Associations religieuses Les associations confessionnelles (catholiques, protestantes, musulmanes et autres) interviennent aussi avec des séminaires, des débats pour apporter leur contribution en matière de sensibilisation, de prise en charge, d'éducation et de communication. A titre d'exemple, du 29 juin au 2 juillet 1998, la Conférence épiscopale catholique Burkina-Niger a organisé à Ouagadougou un séminaire d'information et de sensibilisation sur le sida. 52 participants des dix diocèses ont pris part au séminaire et ont échangé leurs points de vue sur cette pandémie, afin de la comprendre et de donner une réponse de l'Eglise sur la question. Le devoir de l'Eglise est non seulement d'assister les victimes, mais aussi d'éclairer les consciences, car c'est à ce niveau que la mobilisation devra être permanente. Premier du genre, ce séminaire a permis à l'Eglise de prendre position par rapport au sida et d'entreprendre des actions concrètes au sein des paroisses et des familles pour soulager, informer, prévenir, sauver des vies humaines.
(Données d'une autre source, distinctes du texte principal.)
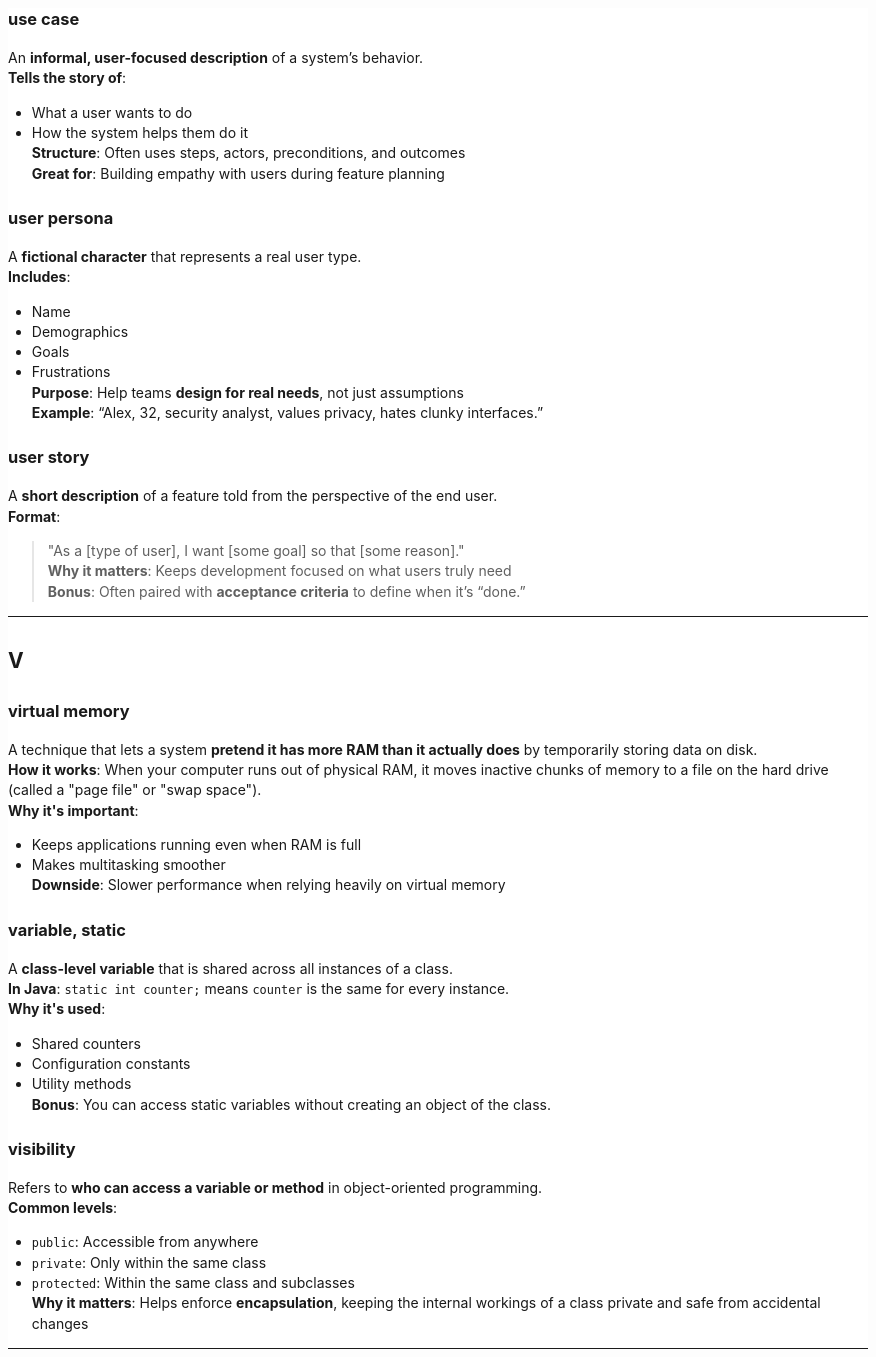 ### use case  
An **informal, user-focused description** of a system’s behavior.  
**Tells the story of**:  
- What a user wants to do  
- How the system helps them do it  
**Structure**: Often uses steps, actors, preconditions, and outcomes  
**Great for**: Building empathy with users during feature planning

### user persona  
A **fictional character** that represents a real user type.  
**Includes**:  
- Name  
- Demographics  
- Goals  
- Frustrations  
**Purpose**: Help teams **design for real needs**, not just assumptions  
**Example**: “Alex, 32, security analyst, values privacy, hates clunky interfaces.”

### user story  
A **short description** of a feature told from the perspective of the end user.  
**Format**:  
> "As a [type of user], I want [some goal] so that [some reason]."  
**Why it matters**: Keeps development focused on what users truly need  
**Bonus**: Often paired with **acceptance criteria** to define when it’s “done.”

---

## V

### virtual memory  
A technique that lets a system **pretend it has more RAM than it actually does** by temporarily storing data on disk.  
**How it works**: When your computer runs out of physical RAM, it moves inactive chunks of memory to a file on the hard drive (called a "page file" or "swap space").  
**Why it's important**:  
- Keeps applications running even when RAM is full  
- Makes multitasking smoother  
**Downside**: Slower performance when relying heavily on virtual memory

### variable, static  
A **class-level variable** that is shared across all instances of a class.  
**In Java**: `static int counter;` means `counter` is the same for every instance.  
**Why it's used**:  
- Shared counters  
- Configuration constants  
- Utility methods  
**Bonus**: You can access static variables without creating an object of the class.

### visibility  
Refers to **who can access a variable or method** in object-oriented programming.  
**Common levels**:  
- `public`: Accessible from anywhere  
- `private`: Only within the same class  
- `protected`: Within the same class and subclasses  
**Why it matters**: Helps enforce **encapsulation**, keeping the internal workings of a class private and safe from accidental changes

---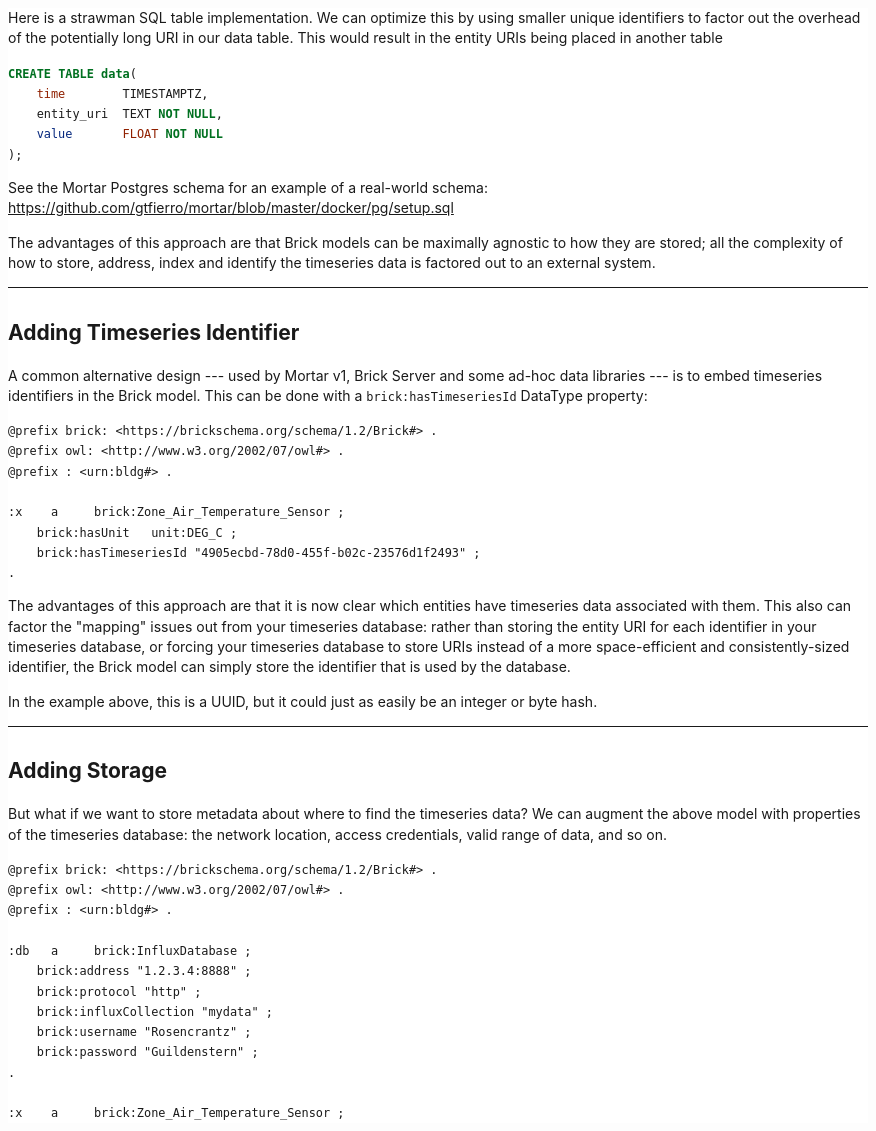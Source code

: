 Here is a strawman SQL table implementation. We can optimize this by using smaller unique identifiers to factor out the overhead of the potentially long URI in our data table. This would result in the entity URIs being placed in another table

```sql
CREATE TABLE data(
    time        TIMESTAMPTZ,
    entity_uri  TEXT NOT NULL,
    value       FLOAT NOT NULL
);
```

See the Mortar Postgres schema for an example of a real-world schema: <https://github.com/gtfierro/mortar/blob/master/docker/pg/setup.sql>

The advantages of this approach are that Brick models can be maximally agnostic to how they are stored; all the complexity of how to store, address, index and identify the timeseries data is factored out to an external system.

---

## Adding Timeseries Identifier

A common alternative design --- used by Mortar v1, Brick Server and some ad-hoc data libraries --- is to embed timeseries identifiers in the Brick model. This can be done with a `brick:hasTimeseriesId` DataType property:

```turtle
@prefix brick: <https://brickschema.org/schema/1.2/Brick#> .
@prefix owl: <http://www.w3.org/2002/07/owl#> .
@prefix : <urn:bldg#> .

:x    a     brick:Zone_Air_Temperature_Sensor ;
    brick:hasUnit   unit:DEG_C ;
    brick:hasTimeseriesId "4905ecbd-78d0-455f-b02c-23576d1f2493" ;
.
```

The advantages of this approach are that it is now clear which entities have timeseries data associated with them. This also can factor the "mapping" issues out from your timeseries database: rather than storing the entity URI for each identifier in your timeseries database, or forcing your timeseries database to store URIs instead of a more space-efficient and consistently-sized identifier, the Brick model can simply store the identifier that is used by the database.

In the example above, this is a UUID, but it could just as easily be an integer or byte hash.

---

## Adding Storage

But what if we want to store metadata about where to find the timeseries data? We can augment the above model with properties of the timeseries database: the network location, access credentials, valid range of data, and so on.

```turtle
@prefix brick: <https://brickschema.org/schema/1.2/Brick#> .
@prefix owl: <http://www.w3.org/2002/07/owl#> .
@prefix : <urn:bldg#> .

:db   a     brick:InfluxDatabase ;
    brick:address "1.2.3.4:8888" ;
    brick:protocol "http" ;
    brick:influxCollection "mydata" ;
    brick:username "Rosencrantz" ;
    brick:password "Guildenstern" ;
.

:x    a     brick:Zone_Air_Temperature_Sensor ;
```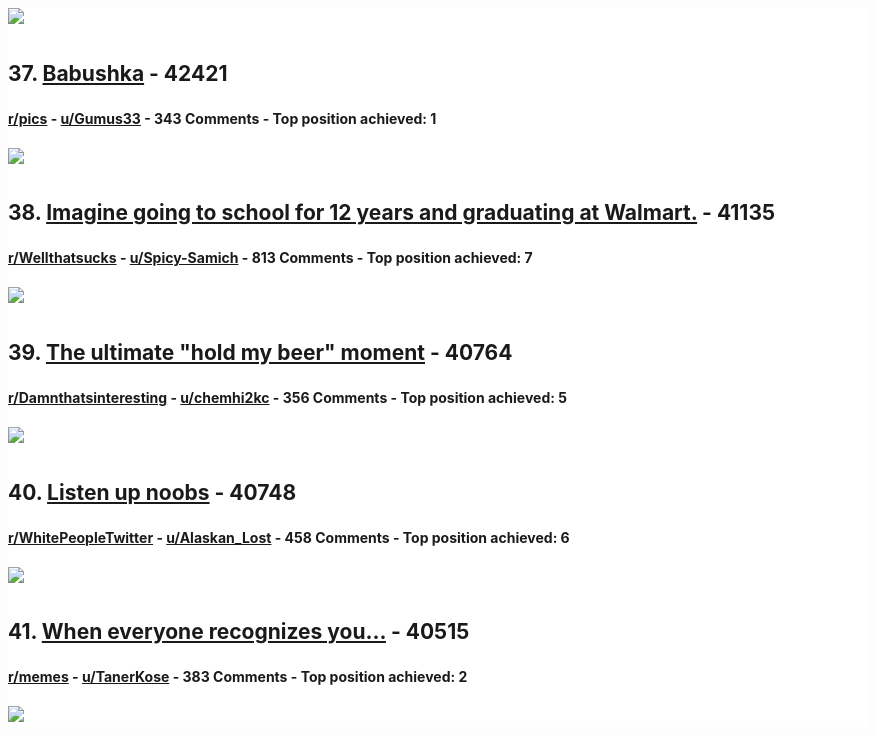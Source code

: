 <a href="https://www.cnn.com/2020/05/20/politics/coronavirus-travel-alert-cdc-white-house-tensions-invs/index.html"><img src="https://b.thumbs.redditmedia.com/OKF_UmBvhXkzk3ZQto9waCaat1OBYtyiTxqr0jrt3Xc.jpg"></img></a>

## 37. [Babushka](http://reddit.com/r/pics/comments/gna5c5/babushka/) - 42421
#### [r/pics](http://reddit.com/r/pics) - [u/Gumus33](http://reddit.com/u/Gumus33) - 343 Comments - Top position achieved: 1

<a href="https://i.redd.it/dap1rtukuwz41.jpg"><img src="https://b.thumbs.redditmedia.com/irxnUSPmOVXcrQi2u4NGJKg6wP3p60Zfamb_axHa_Og.jpg"></img></a>

## 38. [Imagine going to school for 12 years and graduating at Walmart.](http://reddit.com/r/Wellthatsucks/comments/gnglx0/imagine_going_to_school_for_12_years_and/) - 41135
#### [r/Wellthatsucks](http://reddit.com/r/Wellthatsucks) - [u/Spicy-Samich](http://reddit.com/u/Spicy-Samich) - 813 Comments - Top position achieved: 7

<a href="https://i.redd.it/x4fmtycboyz41.jpg"><img src="https://b.thumbs.redditmedia.com/tzSqn3_0wEeun5OHFS4vE-_Iuo_y5CDxJ4kTKoLRzSQ.jpg"></img></a>

## 39. [The ultimate "hold my beer" moment](http://reddit.com/r/Damnthatsinteresting/comments/gn9c7v/the_ultimate_hold_my_beer_moment/) - 40764
#### [r/Damnthatsinteresting](http://reddit.com/r/Damnthatsinteresting) - [u/chemhi2kc](http://reddit.com/u/chemhi2kc) - 356 Comments - Top position achieved: 5

<a href="https://i.redd.it/ec43w2cji6j21.jpg"><img src="https://b.thumbs.redditmedia.com/gVkXcsXyyv-dBWkFPG0OWTudbu0Q9jVRT8FA6rRfBzg.jpg"></img></a>

## 40. [Listen up noobs](http://reddit.com/r/WhitePeopleTwitter/comments/gnkeaf/listen_up_noobs/) - 40748
#### [r/WhitePeopleTwitter](http://reddit.com/r/WhitePeopleTwitter) - [u/Alaskan_Lost](http://reddit.com/u/Alaskan_Lost) - 458 Comments - Top position achieved: 6

<a href="https://i.redd.it/5ist3rkntzz41.jpg"><img src="https://b.thumbs.redditmedia.com/phuD_f8JURYCx362MSG7SPZnsmtOiUYZ-DtD-rPVWjI.jpg"></img></a>

## 41. [When everyone recognizes you...](http://reddit.com/r/memes/comments/gn6ysf/when_everyone_recognizes_you/) - 40515
#### [r/memes](http://reddit.com/r/memes) - [u/TanerKose](http://reddit.com/u/TanerKose) - 383 Comments - Top position achieved: 2

<a href="https://i.redd.it/5hzspwedivz41.jpg"><img src="https://b.thumbs.redditmedia.com/LAmtEEhgtFI4wFvXIn_gNBXo3tIUyaWYe5T5ZprdYMo.jpg"></img></a>
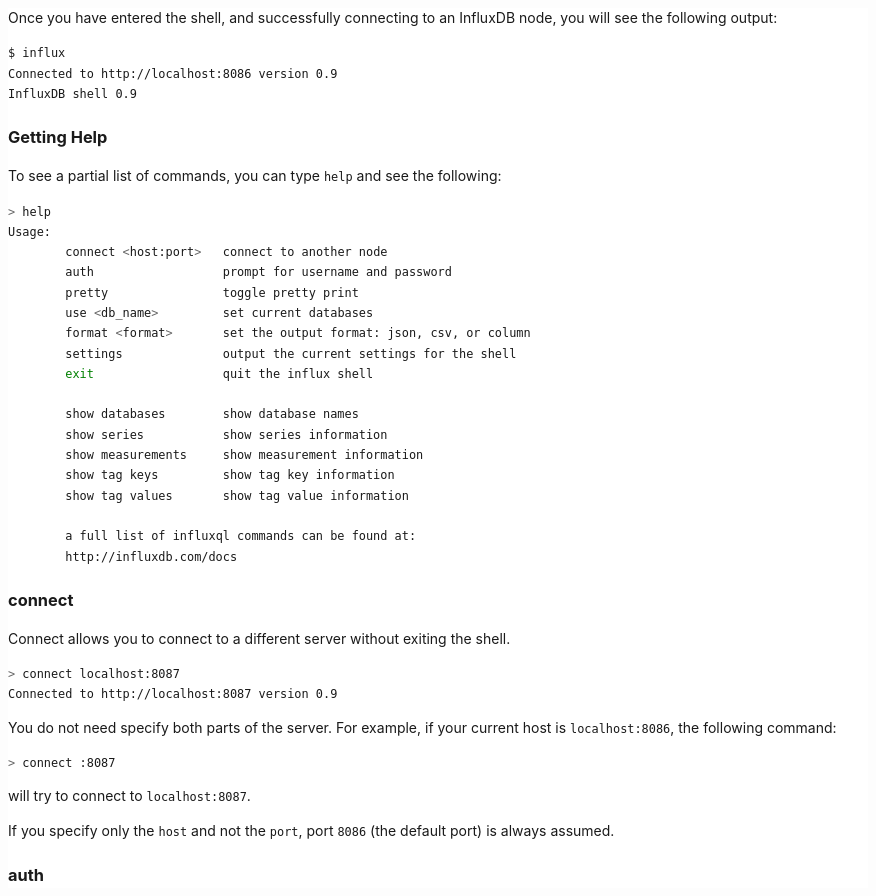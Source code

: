 Once you have entered the shell, and successfully connecting to an InfluxDB node, you will see the following output:

```sh
$ influx
Connected to http://localhost:8086 version 0.9
InfluxDB shell 0.9
```

### Getting Help

To see a partial list of commands, you can type `help` and see the following:

```sh
> help
Usage:
        connect <host:port>   connect to another node
        auth                  prompt for username and password
        pretty                toggle pretty print
        use <db_name>         set current databases
        format <format>       set the output format: json, csv, or column
        settings              output the current settings for the shell
        exit                  quit the influx shell

        show databases        show database names
        show series           show series information
        show measurements     show measurement information
        show tag keys         show tag key information
        show tag values       show tag value information

        a full list of influxql commands can be found at:
        http://influxdb.com/docs
```

### connect

Connect allows you to connect to a different server without exiting the shell.

```sh
> connect localhost:8087
Connected to http://localhost:8087 version 0.9
```

You do not need specify both parts of the server.  For example,
if your current host is `localhost:8086`, the following command:

```sh
> connect :8087
```

will try to connect to `localhost:8087`.

If you specify only the `host` and not the `port`, port `8086` (the default port)
is always assumed.

### auth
Au sortir du séminaire, l'Eglise burkinabè, rappelant que la capote n'est qu'un palliatif dont l'efficacité n'est pas vérifiée à 100%, a recommandé l'abstinence. Elle a aussi recommandé un test de dépistage avant la mariage.

Les médias sont beaucoup sollicités dans le cadre de la sensibilisation sur le fléau. Des programmes d'information-éducation-communication sont élaborés dans chaque organe, principalement à la télévision et à la radio qui ont une grande audience.

De la prise en charge

A ce jour, le sida reste une maladie incurable et, sauf miracle, un vaccin ne sera pas disponible avant le 3e millénaire. Si les infections au VIH peuvent généralement être soignées avec des médicaments courants, ces prises en charges sont souvent insignifiantes par rapport au degré de la maladie. Néanmoins, et c'est ce qui est louable, il n'y a aucune discrimination envers les personnes malades du sida en matière de soins de santé. Elles sont reçues au même titre que les autres malades et doivent sentir qu'elles sont acceptées et valorisées par la société.

Les malades et les séropositifs ont besoin aussi d'une protection juridique contre la discrimination, particulièrement en ce qui concerne la sécurité de l'emploi, la retraite, la sécurité sociale, le secret médical, l'éducation, la liberté de voyager et même le droit de succession des femmes. Toute chose encore à codifier au Burkina.

Le CNLS a en son sein un sous-comité de prise en charge qui donne pour le moment des avis et des conseils. Seulement, cette prise en charge reste insuffisante; il faudra l'intensifier. Le sida est une maladie coûteuse. Pour que les malades aient accès aux médicaments, il importe que tous les intervenants conjuguent leurs efforts. Des efforts qui doivent permettre la mise à disposition de structures sanitaires, de médicaments et d'aide matérielle aux malades.

De nombreuses personnes, des familles, des professionnels de la santé, des organisations gouvernementales et non gouvernementales, des associations s'emploient à apporter leur soutien. Des structures s'attèlent à la formation et à la sensibilisation. Tout cela est bien, mais il faut dépasser ce stade. Il nous faut éviter le sida, en bannissant de notre vie quotidienne les comportements à risque dont les conséquences sont nombreuses et dramatiques. Songeons à l'existence du mal.